Do you live in the world’s most advanced nation? Or is it next to yours, or nearby?
Leaders from many nations are apt to declare theirs exceptional – perhaps the most prolific, the most righteous, the best positioned, or indeed the most advanced. Such declarations are often good politics, frequently are viewed internally as self-evident or sacrosanct, and naturally play well to local audiences, especially ones that have not considered these claims too carefully.
But which modern nation really is the best, or most advanced? It’s a question I take up in my book, The Seven Keys of Natural Life, and one I think is quite important and productive.
One answer of course is to hold that the question makes no sense, that it is impossible to answer, notably since nations are all complicated, distinctive, and thus incomparable. Other responses might involve the idea that the question is divisive and unhelpful, that none are foremost and therefore all are similar, or even that all are similarly flawed and unworthy of the label of most advanced. Importantly, each of these answers involves the assumption that such comparisons or rankings – whether involving nations or other complex entities – are inherently unreliable, dubious, or absurd.

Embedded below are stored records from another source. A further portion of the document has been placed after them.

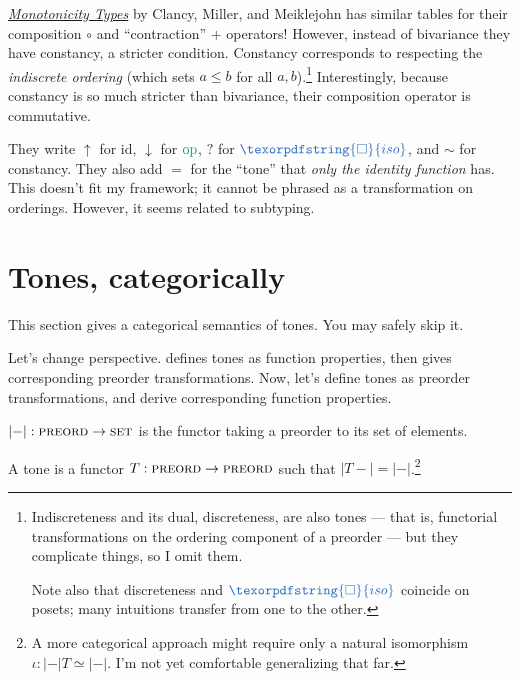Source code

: \documentclass[ribbons]{rntz}
\newcommand{\cat}[1]{\textsc{#1}} %
\newcommand{\Pre}{\cat{preord}}
\newcommand{\Set}{\cat{set}}
\newcommand{\isoto}{\simeq}
\newcommand{\id}{\ensuremath{\textrm{id}}}
\newcommand{\op}{\ensuremath{\textrm{op}}}
\newcommand{\iso}{\ensuremath{\textrm{iso}}}     %
\renewcommand{\iso}{\texorpdfstring{\ensuremath{\Box}}{iso}}
\newcommand{\tm}{\id}                        %
\newcommand{\ta}{{\color{ForestGreen}\op}}   %
\newcommand{\ti}{{\color{NavyBlue}\iso}}     %
\begin{document}
\href{https://infoscience.epfl.ch/record/231867/files/monotonicity-types.pdf}{\emph{Monotonicity
    Types}} by Clancy, Miller, and Meiklejohn has similar tables for their
composition $\circ$ and ``contraction'' $+$ operators! However, instead of
bivariance they have constancy, a stricter condition.
%
Constancy corresponds to respecting the \emph{indiscrete ordering} (which sets
$a \le b$ for all $a,b$).\footnote{Indiscreteness and its dual, discreteness,
  are also tones --- that is, functorial transformations on the ordering
  component of a preorder --- but they complicate things, so I omit them.

  Note also that discreteness and $\ti$ coincide on posets; many intuitions
  transfer from one to the other.}
%
Interestingly, because constancy is so much stricter than bivariance, their
composition operator is commutative.

They write $\uparrow$ for $\tm$, $\downarrow$ for $\ta$, $?$ for $\ti$, and
$\sim$ for constancy. They also add $=$ for the ``tone'' that \emph{only the
  identity function} has. This doesn't fit my framework; it cannot be phrased as
a transformation on orderings. However, it seems related to subtyping.



\section{Tones, categorically}

\newcommand{\elems}[1]{\ensuremath{|{#1}|}}
\newcommand{\elemsfn}[0]{\elems{-}}


This section gives a categorical semantics of tones. You may safely skip it.

Let's change perspective.  defines tones as function
pro\-per\-ties, then gives corresponding pre\-order trans\-form\-ations. Now,
let's define tones as preorder transformations, and derive corresponding
function properties.

\begin{definition}
  $\elemsfn : \Pre \to \Set$ is the functor taking a preorder to its set of
  elements.
\end{definition}

\begin{definition}[Tones]\label{def:tone}
  A tone is a functor $T : \Pre \to \Pre$ such that $\elems{T-} =
  \elemsfn$.\footnote{A more categorical approach might require only a natural
    isomorphism \(\iota : \elemsfn T \isoto \elemsfn\). I'm not
    yet comfortable generalizing that far. }
\end{definition}
\end{document}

By considering the specific question of the world’s most advanced nation, I will demonstrate that this thinking is generally unwise, dismissive, superficial, or naïve. Overall, and building on my recent piece Answering Hard Questions, I believe it overlooks the practical power and enormous natural learning opportunities reliably available to us by considering just these sorts of comparative (and comparatively hard) questions, even if our answers to them are always imperfect, controversial, and debatable – but thereby also improvable.
After all, we routinely compare things, even complex things, and often quite usefully, beneficially, and instructively. Our level of information and rigor in making these comparisons can of course vary widely, influencing the quality of our judgements. But this fact suggests the need and opportunity for care with our comparisons, rather than avoiding or downplaying them altogether, especially in crucial areas – and again especially since incisive comparisons can be quite helpful, even as they are always naturally incomplete or imperfect.

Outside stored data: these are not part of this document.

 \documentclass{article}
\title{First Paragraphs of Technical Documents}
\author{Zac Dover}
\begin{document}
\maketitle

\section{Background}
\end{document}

A more constructive, and ultimately more learning-rich, way of answering the question of the most advanced nation on earth today, or the most advanced anything at any point in time, is to begin from the idea that the answer inevitably depends on our criteria, our decision factors, or what is often called the foundational framing of our analysis. Not only does this approach at once aid, and wisely temper, comparisons of all kinds, the process of making our comparison criteria explicit and subject to review can be as instructive and beneficial as the specific conclusions we ultimately draw when employing them.